◆ **Action item**:
This exercise calls for the records to be returned exactly, with images removed.

◆ **Data items**:
------------------------------------
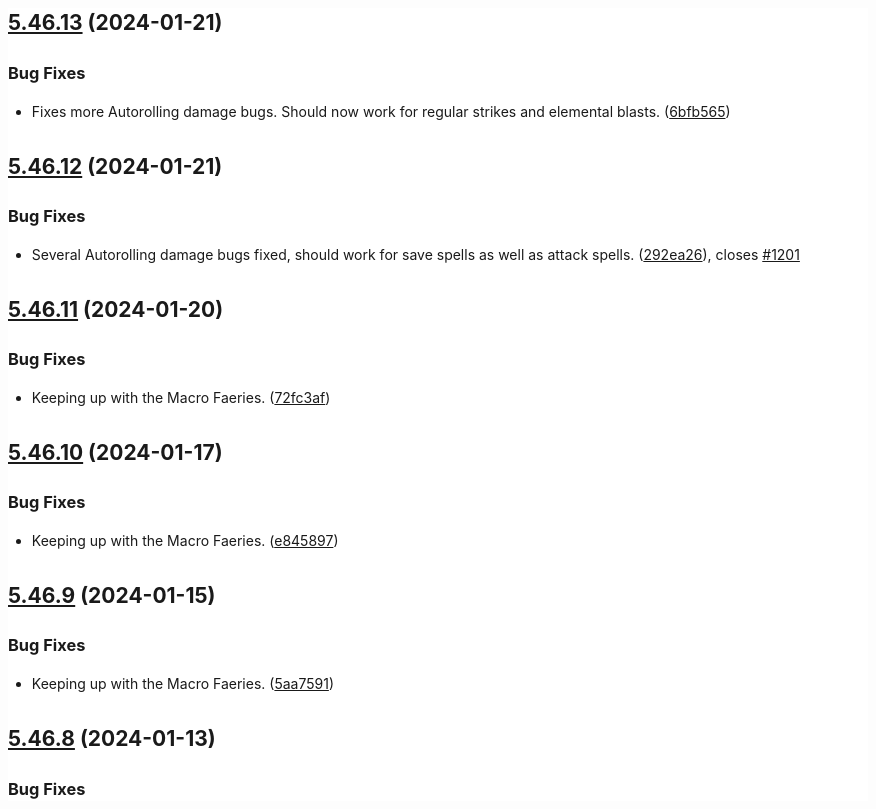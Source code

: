 ## [5.46.13](https://github.com/xdy/xdy-pf2e-workbench/compare/v5.46.12...v5.46.13) (2024-01-21)


### Bug Fixes

* Fixes more Autorolling damage bugs. Should now work for regular strikes and elemental blasts. ([6bfb565](https://github.com/xdy/xdy-pf2e-workbench/commit/6bfb5652774e7e6dd70ed253e997963988262f9a))

## [5.46.12](https://github.com/xdy/xdy-pf2e-workbench/compare/v5.46.11...v5.46.12) (2024-01-21)


### Bug Fixes

* Several Autorolling damage bugs fixed, should work for save spells as well as attack spells. ([292ea26](https://github.com/xdy/xdy-pf2e-workbench/commit/292ea2692397f97978707b5908e9db35a357e8a2)), closes [#1201](https://github.com/xdy/xdy-pf2e-workbench/issues/1201)

## [5.46.11](https://github.com/xdy/xdy-pf2e-workbench/compare/v5.46.10...v5.46.11) (2024-01-20)


### Bug Fixes

* Keeping up with the Macro Faeries. ([72fc3af](https://github.com/xdy/xdy-pf2e-workbench/commit/72fc3af458853bf609478aa0d02412b192978d9a))

## [5.46.10](https://github.com/xdy/xdy-pf2e-workbench/compare/v5.46.9...v5.46.10) (2024-01-17)


### Bug Fixes

* Keeping up with the Macro Faeries. ([e845897](https://github.com/xdy/xdy-pf2e-workbench/commit/e845897e6064deabc8762920323e8ef2760e53be))

## [5.46.9](https://github.com/xdy/xdy-pf2e-workbench/compare/v5.46.8...v5.46.9) (2024-01-15)


### Bug Fixes

* Keeping up with the Macro Faeries. ([5aa7591](https://github.com/xdy/xdy-pf2e-workbench/commit/5aa75910f7a2f068be9f415383da1ee60097da69))

## [5.46.8](https://github.com/xdy/xdy-pf2e-workbench/compare/v5.46.7...v5.46.8) (2024-01-13)


### Bug Fixes
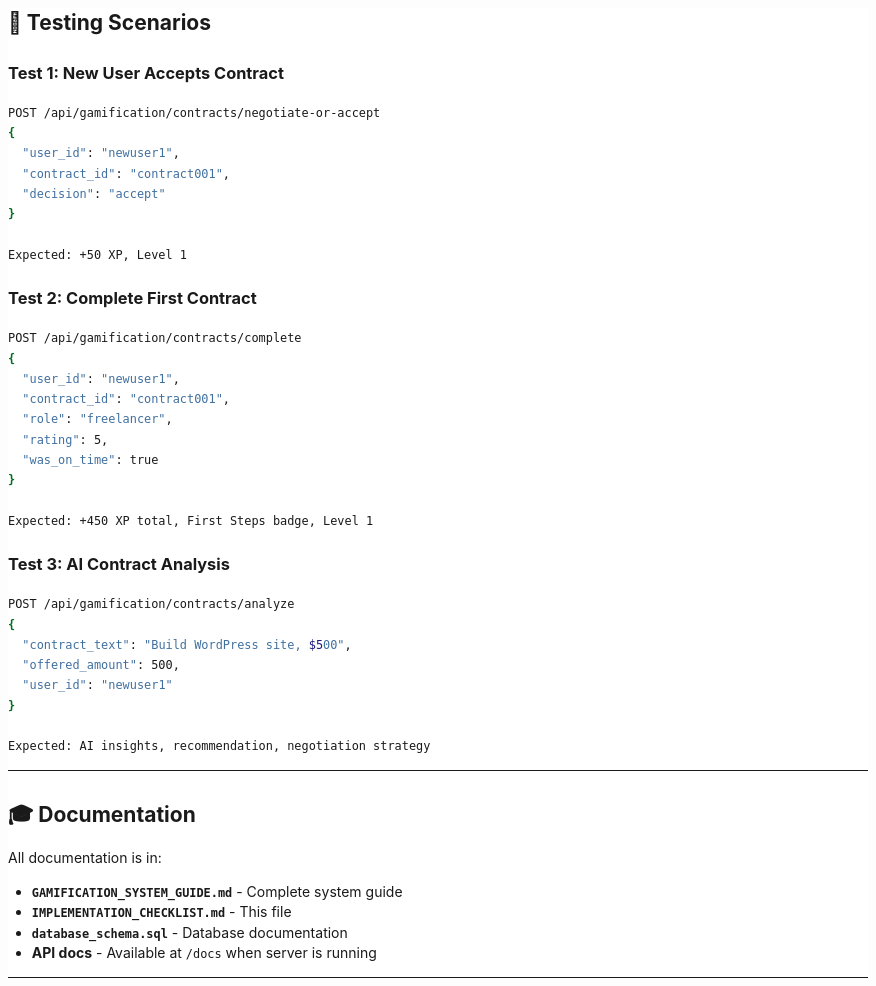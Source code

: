 
## 🔧 **Testing Scenarios**

### **Test 1: New User Accepts Contract**
```bash
POST /api/gamification/contracts/negotiate-or-accept
{
  "user_id": "newuser1",
  "contract_id": "contract001",
  "decision": "accept"
}

Expected: +50 XP, Level 1
```

### **Test 2: Complete First Contract**
```bash
POST /api/gamification/contracts/complete
{
  "user_id": "newuser1",
  "contract_id": "contract001",
  "role": "freelancer",
  "rating": 5,
  "was_on_time": true
}

Expected: +450 XP total, First Steps badge, Level 1
```

### **Test 3: AI Contract Analysis**
```bash
POST /api/gamification/contracts/analyze
{
  "contract_text": "Build WordPress site, $500",
  "offered_amount": 500,
  "user_id": "newuser1"
}

Expected: AI insights, recommendation, negotiation strategy
```

---

## 🎓 **Documentation**

All documentation is in:
- **`GAMIFICATION_SYSTEM_GUIDE.md`** - Complete system guide
- **`IMPLEMENTATION_CHECKLIST.md`** - This file
- **`database_schema.sql`** - Database documentation
- **API docs** - Available at `/docs` when server is running

---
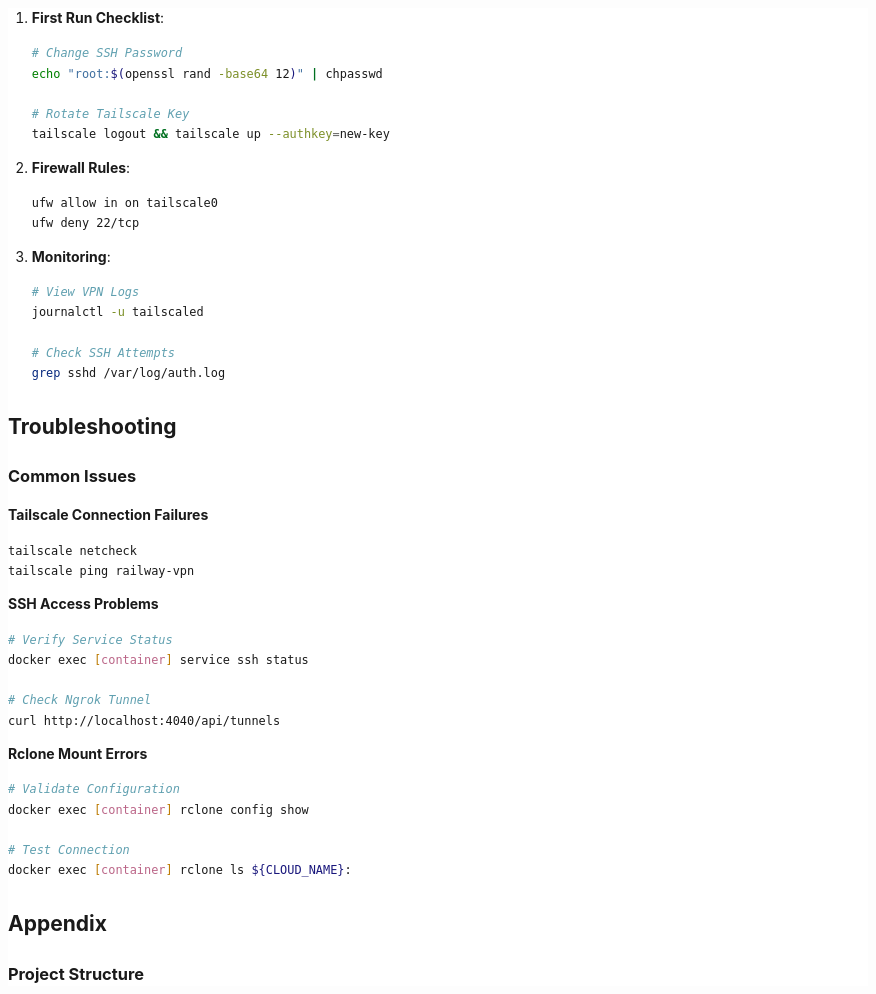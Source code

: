 1. **First Run Checklist**:
   ```bash
   # Change SSH Password
   echo "root:$(openssl rand -base64 12)" | chpasswd

   # Rotate Tailscale Key
   tailscale logout && tailscale up --authkey=new-key
   ```

2. **Firewall Rules**:
   ```bash
   ufw allow in on tailscale0
   ufw deny 22/tcp
   ```

3. **Monitoring**:
   ```bash
   # View VPN Logs
   journalctl -u tailscaled

   # Check SSH Attempts
   grep sshd /var/log/auth.log
   ```

## Troubleshooting

### Common Issues

**Tailscale Connection Failures**
```bash
tailscale netcheck
tailscale ping railway-vpn
```

**SSH Access Problems**
```bash
# Verify Service Status
docker exec [container] service ssh status

# Check Ngrok Tunnel
curl http://localhost:4040/api/tunnels
```

**Rclone Mount Errors**
```bash
# Validate Configuration
docker exec [container] rclone config show

# Test Connection
docker exec [container] rclone ls ${CLOUD_NAME}:
```

## Appendix

### Project Structure
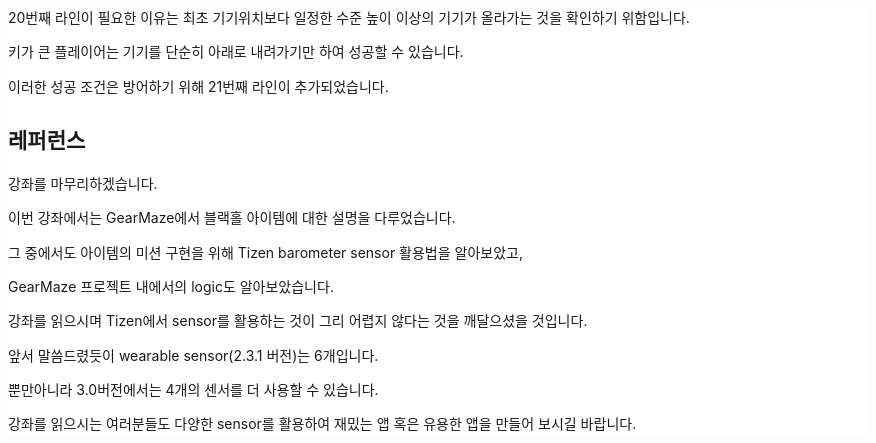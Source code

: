 20번째 라인이 필요한 이유는 최초 기기위치보다 일정한 수준 높이 이상의 기기가 올라가는 것을 확인하기 위함입니다.

키가 큰 플레이어는 기기를 단순히 아래로 내려가기만 하여 성공할 수 있습니다.

이러한 성공 조건은 방어하기 위해 21번째 라인이 추가되었습니다.

<reference>

## 레퍼런스

강좌를 마무리하겠습니다.

이번 강좌에서는 GearMaze에서 블랙홀 아이템에 대한 설명을 다루었습니다.

그 중에서도 아이템의 미션 구현을 위해 Tizen barometer sensor 활용법을 알아보았고,

GearMaze 프로젝트 내에서의 logic도 알아보았습니다.

강좌를 읽으시며 Tizen에서 sensor를 활용하는 것이 그리 어렵지 않다는 것을 깨달으셨을 것입니다.

앞서 말씀드렸듯이 wearable sensor(2.3.1 버전)는 6개입니다.

뿐만아니라 3.0버전에서는 4개의 센서를 더 사용할 수 있습니다.

강좌를 읽으시는 여러분들도 다양한 sensor를 활용하여 재밌는 앱 혹은 유용한 앱을 만들어 보시길 바랍니다.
------------------------------------
◆ **Output of the exercise**:
Source code

: ## [5.46.13](https://github.com/xdy/xdy-pf2e-workbench/compare/v5.46.12...v5.46.13) (2024-01-21)


### Bug Fixes

* Fixes more Autorolling damage bugs. Should now work for regular strikes and elemental blasts. ([6bfb565](https://github.com/xdy/xdy-pf2e-workbench/commit/6bfb5652774e7e6dd70ed253e997963988262f9a))

## [5.46.12](https://github.com/xdy/xdy-pf2e-workbench/compare/v5.46.11...v5.46.12) (2024-01-21)


### Bug Fixes

* Several Autorolling damage bugs fixed, should work for save spells as well as attack spells. ([292ea26](https://github.com/xdy/xdy-pf2e-workbench/commit/292ea2692397f97978707b5908e9db35a357e8a2)), closes [#1201](https://github.com/xdy/xdy-pf2e-workbench/issues/1201)

## [5.46.11](https://github.com/xdy/xdy-pf2e-workbench/compare/v5.46.10...v5.46.11) (2024-01-20)


### Bug Fixes

* Keeping up with the Macro Faeries. ([72fc3af](https://github.com/xdy/xdy-pf2e-workbench/commit/72fc3af458853bf609478aa0d02412b192978d9a))

## [5.46.10](https://github.com/xdy/xdy-pf2e-workbench/compare/v5.46.9...v5.46.10) (2024-01-17)


### Bug Fixes

* Keeping up with the Macro Faeries. ([e845897](https://github.com/xdy/xdy-pf2e-workbench/commit/e845897e6064deabc8762920323e8ef2760e53be))

## [5.46.9](https://github.com/xdy/xdy-pf2e-workbench/compare/v5.46.8...v5.46.9) (2024-01-15)


### Bug Fixes

* Keeping up with the Macro Faeries. ([5aa7591](https://github.com/xdy/xdy-pf2e-workbench/commit/5aa75910f7a2f068be9f415383da1ee60097da69))

## [5.46.8](https://github.com/xdy/xdy-pf2e-workbench/compare/v5.46.7...v5.46.8) (2024-01-13)


### Bug Fixes
Source code

: 
## 🔧 **Testing Scenarios**

### **Test 1: New User Accepts Contract**
```bash
POST /api/gamification/contracts/negotiate-or-accept
{
  "user_id": "newuser1",
  "contract_id": "contract001",
  "decision": "accept"
}

Expected: +50 XP, Level 1
```

### **Test 2: Complete First Contract**
```bash
POST /api/gamification/contracts/complete
{
  "user_id": "newuser1",
  "contract_id": "contract001",
  "role": "freelancer",
  "rating": 5,
  "was_on_time": true
}

Expected: +450 XP total, First Steps badge, Level 1
```

### **Test 3: AI Contract Analysis**
```bash
POST /api/gamification/contracts/analyze
{
  "contract_text": "Build WordPress site, $500",
  "offered_amount": 500,
  "user_id": "newuser1"
}

Expected: AI insights, recommendation, negotiation strategy
```

---

## 🎓 **Documentation**

All documentation is in:
- **`GAMIFICATION_SYSTEM_GUIDE.md`** - Complete system guide
- **`IMPLEMENTATION_CHECKLIST.md`** - This file
- **`database_schema.sql`** - Database documentation
- **API docs** - Available at `/docs` when server is running

---
Source code

: 1. **First Run Checklist**:
   ```bash
   # Change SSH Password
   echo "root:$(openssl rand -base64 12)" | chpasswd

   # Rotate Tailscale Key
   tailscale logout && tailscale up --authkey=new-key
   ```

2. **Firewall Rules**:
   ```bash
   ufw allow in on tailscale0
   ufw deny 22/tcp
   ```

3. **Monitoring**:
   ```bash
   # View VPN Logs
   journalctl -u tailscaled

   # Check SSH Attempts
   grep sshd /var/log/auth.log
   ```

## Troubleshooting

### Common Issues

**Tailscale Connection Failures**
```bash
tailscale netcheck
tailscale ping railway-vpn
```

**SSH Access Problems**
```bash
# Verify Service Status
docker exec [container] service ssh status

# Check Ngrok Tunnel
curl http://localhost:4040/api/tunnels
```

**Rclone Mount Errors**
```bash
# Validate Configuration
docker exec [container] rclone config show

# Test Connection
docker exec [container] rclone ls ${CLOUD_NAME}:
```

## Appendix

### Project Structure
Source code

: 20번째 라인이 필요한 이유는 최초 기기위치보다 일정한 수준 높이 이상의 기기가 올라가는 것을 확인하기 위함입니다.

키가 큰 플레이어는 기기를 단순히 아래로 내려가기만 하여 성공할 수 있습니다.

이러한 성공 조건은 방어하기 위해 21번째 라인이 추가되었습니다.

<reference>

## 레퍼런스

강좌를 마무리하겠습니다.

이번 강좌에서는 GearMaze에서 블랙홀 아이템에 대한 설명을 다루었습니다.

그 중에서도 아이템의 미션 구현을 위해 Tizen barometer sensor 활용법을 알아보았고,

GearMaze 프로젝트 내에서의 logic도 알아보았습니다.

강좌를 읽으시며 Tizen에서 sensor를 활용하는 것이 그리 어렵지 않다는 것을 깨달으셨을 것입니다.

앞서 말씀드렸듯이 wearable sensor(2.3.1 버전)는 6개입니다.

뿐만아니라 3.0버전에서는 4개의 센서를 더 사용할 수 있습니다.

강좌를 읽으시는 여러분들도 다양한 sensor를 활용하여 재밌는 앱 혹은 유용한 앱을 만들어 보시길 바랍니다.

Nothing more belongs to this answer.